Johannesburg - Boxing SA (BSA) has banned contracts in which promoters sign up boxers to fight exclusively under their banners.
BSA acting CEO Loyiso Mtya announced this on Thursday at a briefing to formalise next year's Rumble on the Rock tournament honouring former president Nelson Mandela.
"It is a major step we have taken because too many boxers who are under these exclusive contracts - even some of the leading fighters in the country - have been starved of action while tied to a single promotional organisation, who are unable to secure suitable fights for them."
Mtya said all such existing contracts would be honoured because of the legal implications, but would no longer be accepted or recognised by BSA.

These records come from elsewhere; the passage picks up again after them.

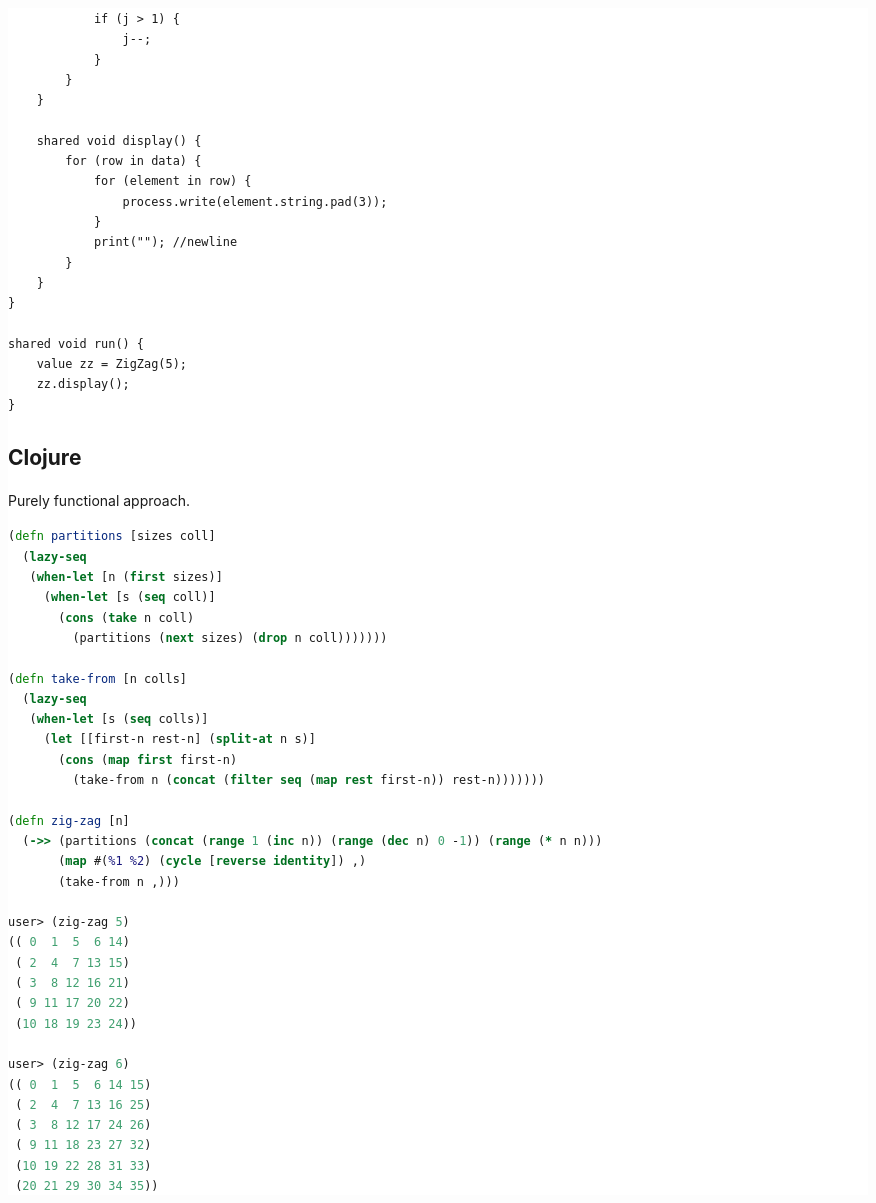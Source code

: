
 ```ceylon
			if (j > 1) {
				j--;
			}
		}
	}
	
	shared void display() {
		for (row in data) {
			for (element in row) {
				process.write(element.string.pad(3));
			}
			print(""); //newline
		}
	}
}

shared void run() {
	value zz = ZigZag(5);
	zz.display();
}
```



## Clojure

Purely functional approach.

```Clojure
(defn partitions [sizes coll]
  (lazy-seq
   (when-let [n (first sizes)]
     (when-let [s (seq coll)]
       (cons (take n coll)
	     (partitions (next sizes) (drop n coll)))))))

(defn take-from [n colls]
  (lazy-seq
   (when-let [s (seq colls)]
     (let [[first-n rest-n] (split-at n s)]
       (cons (map first first-n)
	     (take-from n (concat (filter seq (map rest first-n)) rest-n)))))))

(defn zig-zag [n]
  (->> (partitions (concat (range 1 (inc n)) (range (dec n) 0 -1)) (range (* n n)))
       (map #(%1 %2) (cycle [reverse identity]) ,)
       (take-from n ,)))

user> (zig-zag 5)
(( 0  1  5  6 14)
 ( 2  4  7 13 15)
 ( 3  8 12 16 21)
 ( 9 11 17 20 22)
 (10 18 19 23 24))

user> (zig-zag 6)
(( 0  1  5  6 14 15)
 ( 2  4  7 13 16 25)
 ( 3  8 12 17 24 26)
 ( 9 11 18 23 27 32)
 (10 19 22 28 31 33)
 (20 21 29 30 34 35))
```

"It is a major step forward for all the fighters in the country," said Mtya.
"In the past, even world champions, in some instances, have spent months and even years out of the ring because their contracted promoters have not been able to come up with suitable fights.
"Boxers, like anyone else, are entitled to use their talent to make a living commensurate with their ability and not be stifled in this respect by unscrupulous promoters who will not let them enter the ring under a rival's banner."

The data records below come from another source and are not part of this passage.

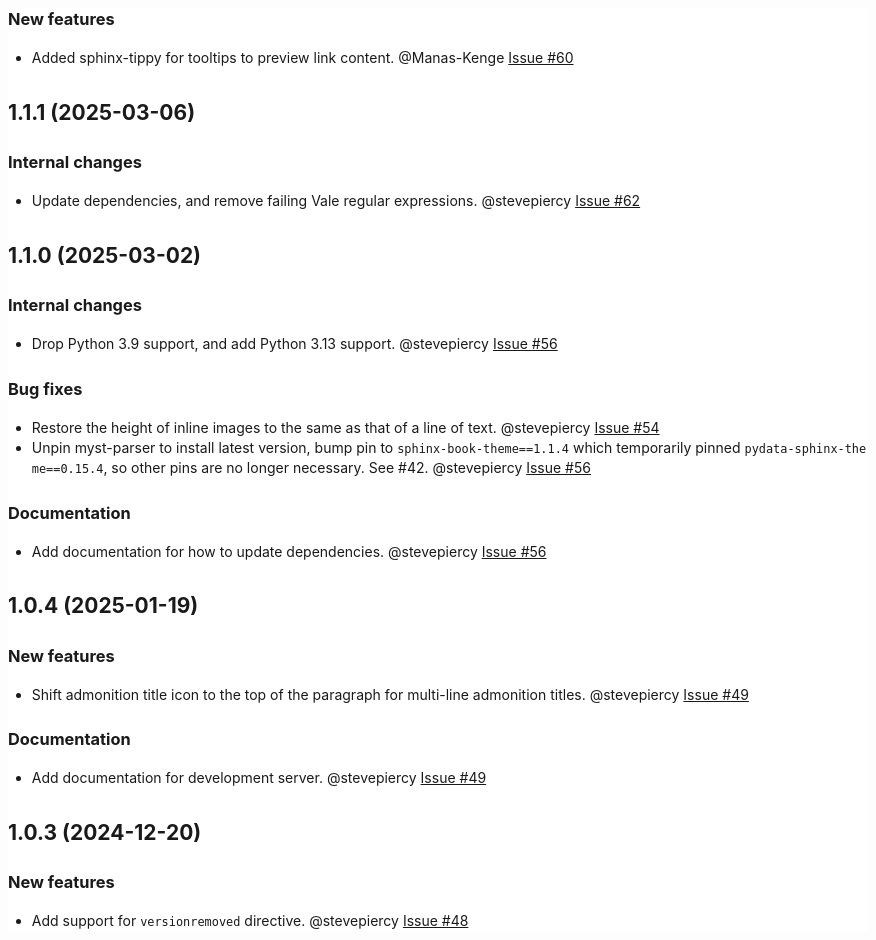 ### New features

- Added sphinx-tippy for tooltips to preview link content. @Manas-Kenge [Issue #60](https://github.com/plone/plone-sphinx-theme/issues/60)

## 1.1.1 (2025-03-06)

### Internal changes

- Update dependencies, and remove failing Vale regular expressions. @stevepiercy [Issue #62](https://github.com/plone/plone-sphinx-theme/issues/62)

## 1.1.0 (2025-03-02)

### Internal changes

- Drop Python 3.9 support, and add Python 3.13 support. @stevepiercy [Issue #56](https://github.com/plone/plone-sphinx-theme/issues/56)

### Bug fixes

- Restore the height of inline images to the same as that of a line of text. @stevepiercy [Issue #54](https://github.com/plone/plone-sphinx-theme/issues/54)
- Unpin myst-parser to install latest version, bump pin to `sphinx-book-theme==1.1.4` which temporarily pinned `pydata-sphinx-theme==0.15.4`, so other pins are no longer necessary. See #42. @stevepiercy [Issue #56](https://github.com/plone/plone-sphinx-theme/issues/56)

### Documentation

- Add documentation for how to update dependencies. @stevepiercy [Issue #56](https://github.com/plone/plone-sphinx-theme/issues/56)

## 1.0.4 (2025-01-19)

### New features

- Shift admonition title icon to the top of the paragraph for multi-line admonition titles. @stevepiercy [Issue #49](https://github.com/plone/plone-sphinx-theme/issues/49)

### Documentation

- Add documentation for development server. @stevepiercy [Issue #49](https://github.com/plone/plone-sphinx-theme/issues/49)

## 1.0.3 (2024-12-20)

### New features

- Add support for `versionremoved` directive. @stevepiercy [Issue #48](https://github.com/plone/plone-sphinx-theme/issues/48)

The decision was a milestone, said Peter Smith, the manager and trainer of Chris "The Heat" van Heerden, who is due to defend his IBO welterweight title against England's Matthew Hatton on Showpony's "Rumble on the Rock" bill in March.
"Chris spent 11 months kicking his heels while listening to unfulfilled promises about prospective fights that were supposed to be organised for him," said Smith.

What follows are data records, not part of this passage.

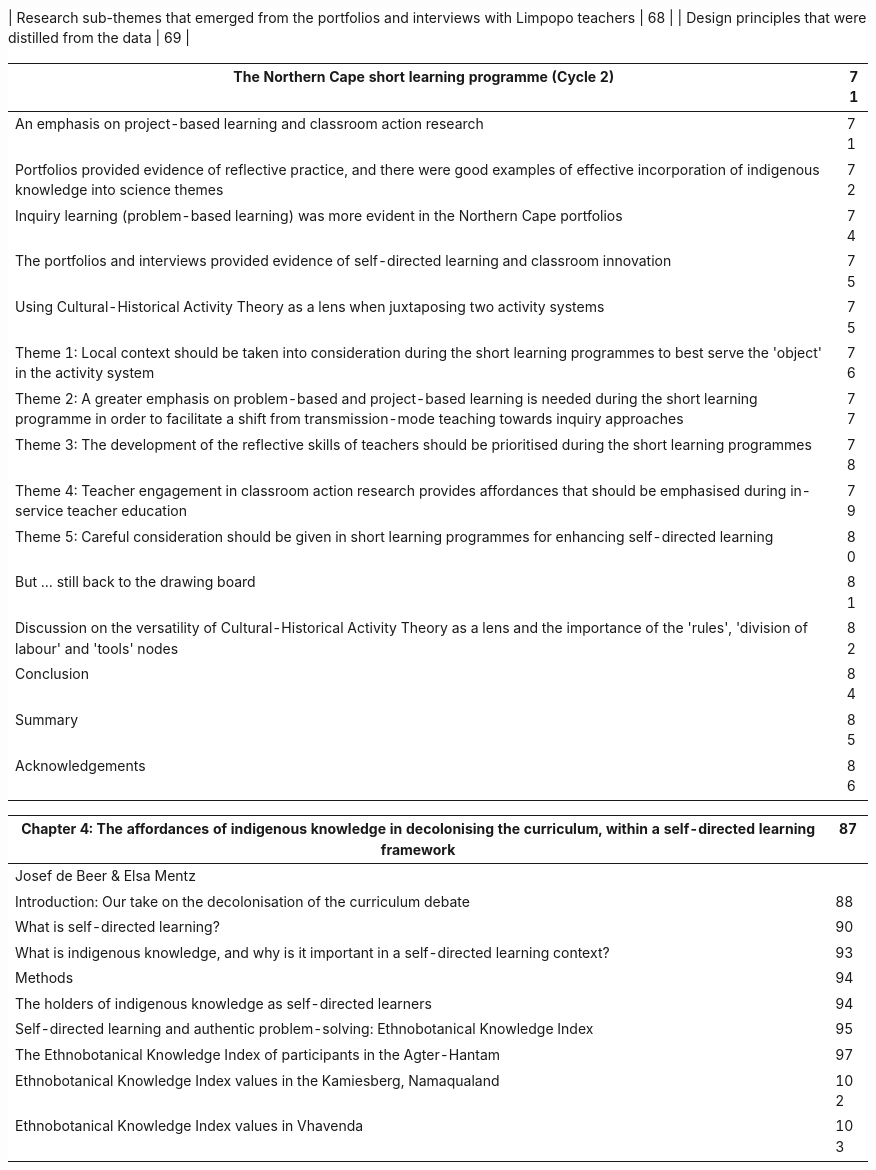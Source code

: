 | Research sub-themes that emerged from the  portfolios and interviews with Limpopo teachers                        | 68   |
| Design principles that were distilled from the data                                                               | 69   |

| The Northern Cape short learning programme (Cycle 2)                                                                                                                                                                |   71 |
|---------------------------------------------------------------------------------------------------------------------------------------------------------------------------------------------------------------------|------|
| An emphasis on project-based learning and  classroom action research                                                                                                                                                |   71 |
| Portfolios provided evidence of reflective practice,  and there were good examples of effective  incorporation of indigenous knowledge into  science themes                                                         |   72 |
| Inquiry learning (problem-based learning) was  more evident in the Northern Cape portfolios                                                                                                                         |   74 |
| The portfolios and interviews provided evidence  of self-directed learning and classroom innovation                                                                                                                 |   75 |
| Using Cultural-Historical Activity Theory as a lens  when juxtaposing two activity systems                                                                                                                          |   75 |
| Theme 1: Local context should be taken  into consideration during the short learning  programmes to best serve the 'object' in the  activity system                                                                 |   76 |
| Theme 2: A greater emphasis on problem-based  and project-based learning is needed during the  short learning programme in order to facilitate a  shift from transmission-mode teaching towards  inquiry approaches |   77 |
| Theme 3: The development of the reflective skills  of teachers should be prioritised during the short  learning programmes                                                                                          |   78 |
| Theme 4: Teacher engagement in classroom  action research provides affordances that  should be emphasised during in-service  teacher education                                                                      |   79 |
| Theme 5: Careful consideration should be given  in short learning programmes for enhancing  self-directed learning                                                                                                  |   80 |
| But … still back to the drawing board                                                                                                                                                                               |   81 |
| Discussion on the versatility of Cultural-Historical  Activity Theory as a lens and the importance of  the 'rules', 'division of labour' and 'tools' nodes                                                          |   82 |
| Conclusion                                                                                                                                                                                                          |   84 |
| Summary                                                                                                                                                                                                             |   85 |
| Acknowledgements                                                                                                                                                                                                    |   86 |

| Chapter 4: The affordances of indigenous knowledge  in decolonising the curriculum, within a self-directed  learning framework                | 87   |
|-----------------------------------------------------------------------------------------------------------------------------------------------|------|
| Josef de Beer &amp; Elsa Mentz                                                                                                                    |      |
| Introduction: Our take on the decolonisation of the  curriculum debate                                                                        | 88   |
| What is self-directed learning?                                                                                                               | 90   |
| What is indigenous knowledge, and why is it important  in a self-directed learning context?                                                   | 93   |
| Methods                                                                                                                                       | 94   |
| The holders of indigenous knowledge as  self-directed learners                                                                                | 94   |
| Self-directed learning and authentic problem-solving:  Ethnobotanical Knowledge Index                                                         | 95   |
| The Ethnobotanical Knowledge Index of  participants in the Agter-Hantam                                                                       | 97   |
| Ethnobotanical Knowledge Index values in the  Kamiesberg, Namaqualand                                                                         | 102  |
| Ethnobotanical Knowledge Index values  in Vhavenda                                                                                            | 103  |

"Finally, we managed to secure a release by mutual consent from the promotional contract we had signed and Showpony came up with a very attractive offer for the Hatton fight."
Promoters contacted for comment said they were severely hampered by the limited finance available in South African boxing.
"This makes it extremely difficult to lure top overseas fighters to South Africa," said BSP's Branco Milenkovic.
"In the circumstances, we have been forced to look towards overseas exposure for our boxers.
"And talking of monopolies, it is the monopolies involving TV stations and their favoured promoters, allied to the reluctance of the SABC national broadcaster to screen boxing, that have been even bigger problems."